Which brings me to the other reason for this blog post, and something I’ve wanted to blog about for a while, but haven’t been inspired til @beaker303 came buzzing in about his find. A few weeks ago he’d asked me if I wanted to rip up the kale and coriander, which had both gone to seed. Flying across the vegie garden with a resounding noooooooooooooooooooooooooo to rip the fork from his eager grasp, I pointed out all the little furry dudes who were partying around the flowers. Take away the flowers, where do the bees go? It’s a permaculture lesson, but one I’d only thought about when I observed it myself (I never take anything in unless it’s something I’ve seen and experienced with my own eyes – probably because I don’t pay attention until it happens to me!). The other bonus with leaving vegetable plants to go to seed is – well, yes, the seeds, of course  but the little micro climates they create – they shade the soil and protect other little plants, they provide nutrients (the broad bean is famous for trapping nitrogen in the soil) and thus worms and other happy garden micro creatures can bimble about and keep the soil living and breathing. Of course, you may get the bonus of other plants popping up when they fancy it, because the seed has blown off somewhere – this is why I have heaps of coriander in the winter, because I let it go to seed and it sows itself (coriander inevitably does better if you sow it from seed – seedlings bolt way too fast in dry, warm weather).

If we don’t have bees, we just have dreams of bees and flowers and all this beautiful, bountiful wildlife and produce around us.  I don’t know whether the reverie will do, as Emily Dickenson puts it:

To make a prairie it takes a clover and one bee, –

One clover, and a bee,

And revery. 

The revery alone will do

If the bees are few. 

I don’t want to even imagine ‘if the bees are few’, because I know it’s possible – maybe Emily hadn’t thought about that so much.

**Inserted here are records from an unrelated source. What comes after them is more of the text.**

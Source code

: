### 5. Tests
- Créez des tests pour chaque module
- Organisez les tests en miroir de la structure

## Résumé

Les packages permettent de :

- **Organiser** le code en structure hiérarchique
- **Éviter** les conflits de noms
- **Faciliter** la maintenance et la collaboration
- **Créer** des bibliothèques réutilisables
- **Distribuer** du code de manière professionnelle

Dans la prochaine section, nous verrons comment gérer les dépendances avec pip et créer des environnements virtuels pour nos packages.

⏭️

So that’s it. That’s why there is honey in the blog title, though I don’t officially ‘keep’ bees, I think they keep me.

Post Script

Having read this to @beaker303, he thought I’d been neglectful, and had forgotten Eric The Half A Bee. So, if you are a bit depressed about declining bee populations, here you go:


4 Comments Add yours

  1. Emily Heath says:

    Nice post 🙂 Buzz pollination is needed for flowers that have their pollen firmly stuck to their anthers. Bumblebees and some solitary bee species specialise in buzz pollination, grabbing hold of the flower and vibrating their flight muscles to shake the pollen loose.

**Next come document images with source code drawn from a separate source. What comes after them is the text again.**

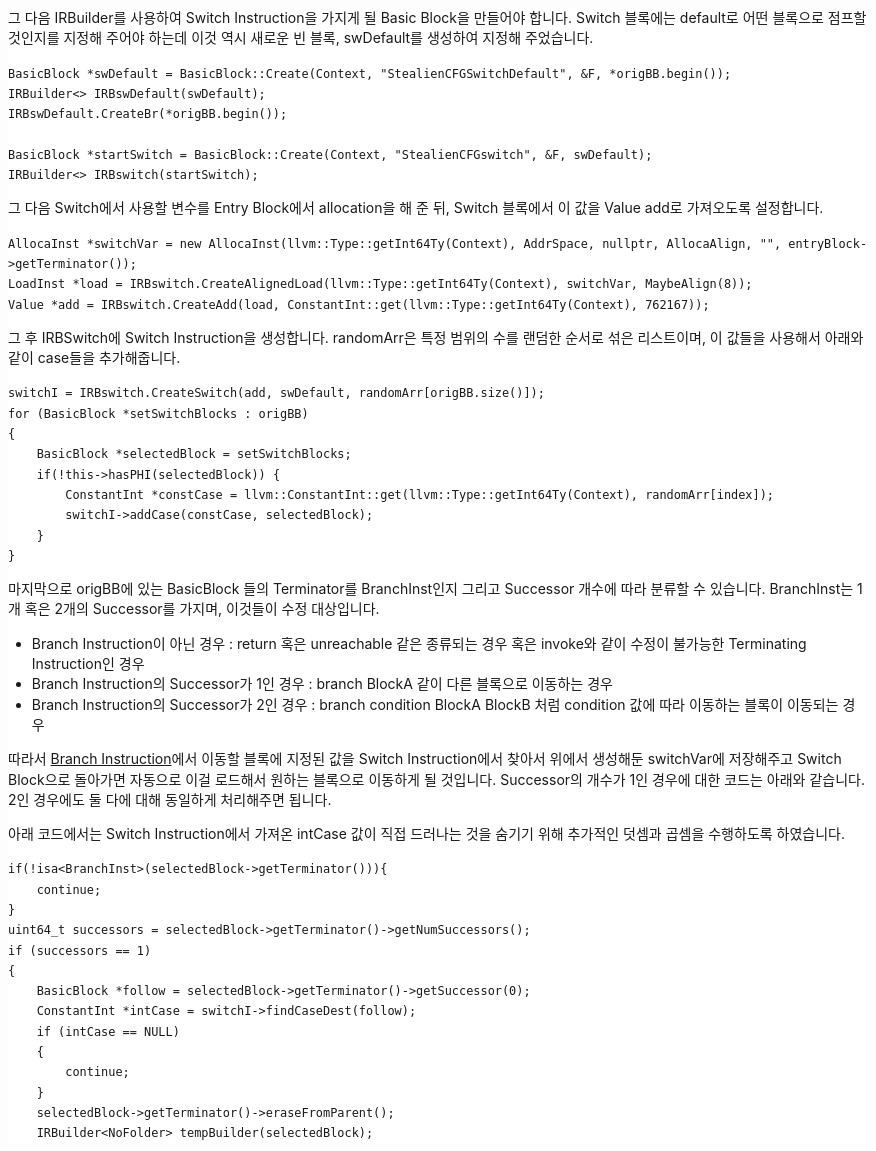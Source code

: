 그 다음 IRBuilder를 사용하여 Switch Instruction을 가지게 될 Basic Block을 만들어야 합니다. Switch 블록에는 default로 어떤 블록으로 점프할 것인지를 지정해 주어야 하는데 이것 역시 새로운 빈 블록, swDefault를 생성하여 지정해 주었습니다. 

```
BasicBlock *swDefault = BasicBlock::Create(Context, "StealienCFGSwitchDefault", &F, *origBB.begin());
IRBuilder<> IRBswDefault(swDefault);
IRBswDefault.CreateBr(*origBB.begin());

BasicBlock *startSwitch = BasicBlock::Create(Context, "StealienCFGswitch", &F, swDefault);
IRBuilder<> IRBswitch(startSwitch);
```

그 다음 Switch에서 사용할 변수를 Entry Block에서 allocation을 해 준 뒤, Switch 블록에서 이 값을 Value add로 가져오도록 설정합니다.

```
AllocaInst *switchVar = new AllocaInst(llvm::Type::getInt64Ty(Context), AddrSpace, nullptr, AllocaAlign, "", entryBlock->getTerminator());
LoadInst *load = IRBswitch.CreateAlignedLoad(llvm::Type::getInt64Ty(Context), switchVar, MaybeAlign(8));
Value *add = IRBswitch.CreateAdd(load, ConstantInt::get(llvm::Type::getInt64Ty(Context), 762167));
```

그 후 IRBSwitch에 Switch Instruction을 생성합니다. randomArr은 특정 범위의 수를 랜덤한 순서로 섞은 리스트이며, 이 값들을 사용해서 아래와 같이 case들을 추가해줍니다.

```
switchI = IRBswitch.CreateSwitch(add, swDefault, randomArr[origBB.size()]);
for (BasicBlock *setSwitchBlocks : origBB)
{
    BasicBlock *selectedBlock = setSwitchBlocks;
    if(!this->hasPHI(selectedBlock)) {
        ConstantInt *constCase = llvm::ConstantInt::get(llvm::Type::getInt64Ty(Context), randomArr[index]);
        switchI->addCase(constCase, selectedBlock);
    }
}
```

마지막으로 origBB에 있는 BasicBlock 들의 Terminator를 BranchInst인지 그리고 Successor 개수에 따라 분류할 수 있습니다. BranchInst는 1개 혹은 2개의 Successor를 가지며, 이것들이 수정 대상입니다.

- Branch Instruction이 아닌 경우 : return 혹은 unreachable 같은 종류되는 경우 혹은 invoke와 같이 수정이 불가능한 Terminating Instruction인 경우
- Branch Instruction의 Successor가 1인 경우 : branch BlockA 같이 다른 블록으로 이동하는 경우 
- Branch Instruction의 Successor가 2인 경우 : branch condition BlockA BlockB 처럼 condition 값에 따라 이동하는 블록이 이동되는 경우
  
따라서 [Branch Instruction](https://llvm.org/doxygen/classllvm_1_1BranchInst.html)에서 이동할 블록에 지정된 값을 Switch Instruction에서 찾아서 위에서 생성해둔 switchVar에 저장해주고 Switch Block으로 돌아가면 자동으로 이걸 로드해서 원하는 블록으로 이동하게 될 것입니다. Successor의 개수가 1인 경우에 대한 코드는 아래와 같습니다. 2인 경우에도 둘 다에 대해 동일하게 처리해주면 됩니다. 

아래 코드에서는 Switch Instruction에서 가져온 intCase 값이 직접 드러나는 것을 숨기기 위해 추가적인 덧셈과 곱셈을 수행하도록 하였습니다.

```
if(!isa<BranchInst>(selectedBlock->getTerminator())){
    continue;
}
uint64_t successors = selectedBlock->getTerminator()->getNumSuccessors();
if (successors == 1)
{
    BasicBlock *follow = selectedBlock->getTerminator()->getSuccessor(0);
    ConstantInt *intCase = switchI->findCaseDest(follow);
    if (intCase == NULL)
    {
        continue;
    }
    selectedBlock->getTerminator()->eraseFromParent();
    IRBuilder<NoFolder> tempBuilder(selectedBlock);
```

    Some of the plants needing buzz pollination include aubergines, tomatoes, peppers, blueberries and cranberries… we need our bumbles and solitary bees just as much as the honeybees.


    1. kylbeebee says:

      Thanks Emily – that makes sense! Great to know! I had no idea there were different methods of pollination by different bees.


      1. Emily Heath says:

        No probs. The honeybee is a generalist, able to visit most flowers. However some deeper shaped flowers can only be accessed by bees with long proboscises, for instance certain species of bumblebees. To get around this, sometimes honeybees will bite holes in the side of flowers to get access to the nectar – good for the bee but not for the flower, as it misses out on the pollination!


      2. kylbeebee says:

        its really cool you took trouble to tell me that, i find it really interesting!